George Andrew Beck was born in Streatham, in south London. He was educated at Clapham College and later at the Assumptionist College of St Michael at Hitchin in Hertfordshire. Undertaking his theological studies in England and Belgium, he made his final vows in 1926 and, at the age of 23, was ordained in 1927.

He began his priestly life in the education apostolate, first as a teacher in Hitchin, then as its director. In 1944 he assumed direction of the Assumptionist college in Nottingham, The Becket School, and in 1948 he was appointed coadjutor Bishop of Brentwood and titular bishop of Tigias.

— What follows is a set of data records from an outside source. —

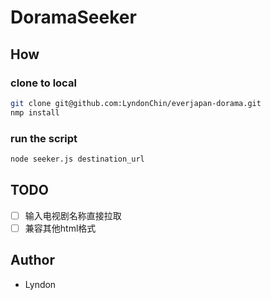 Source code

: DoramaSeeker
===

How
--

### clone to local
```bash
git clone git@github.com:LyndonChin/everjapan-dorama.git
nmp install
```

### run the script
```bash
node seeker.js destination_url
```

TODO
---
* [ ] 输入电视剧名称直接拉取
* [ ] 兼容其他html格式

Author
---
* Lyndon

He succeeded as Bishop of Brentwood in 1951 and was subsequently Bishop of Salford from 1955 to 1964.

As Bishop of Salford he continued the substantial expansion of new parishes and schools begun by his predecessor Henry Vincent Marshall to implement the Education Act. Beck was an educational expert and successfully led negotiations with successive governments to better the position of Catholic schools across the country and give them equal footing with state-subsidized institutions. In 1964 he was appointed Archbishop of Liverpool, from which he resigned at the age of 71 in 1976.

Liverpool Cathedral, began (1962) and completed (1967) when Archbishop Beck was in office
Liverpool Cathedral, began (1962) and completed (1967) when Archbishop Beck was in office

Catholicism was a minority faith in England and was often considered by the Anglican establishment as a foreign body, due especially to the presence of Irish immigrants. Patiently, Bishop Beck worked to give his different dioceses a network of religious institutions that broadened the influence of the Church in social matters and gave it a more solid national base. Inspired by the Second Vatican Council, he became the first bishop to create a Presbyteral Council and a Pastoral Council. He also opened a Press and Information Office. Interested in ecumenical relations, he had the joy of being invited to preach in the Anglican cathedral of Liverpool.

Archbishop Beck Catholic Sports College in the Walton area of Liverpool is named after him
Archbishop Beck Catholic Sports College in the Walton area of Liverpool is named after him

In 1966 a heart attack obliged him to curtail his activities and ask for the assistance of an auxiliary bishop. He died on September 13, 1978.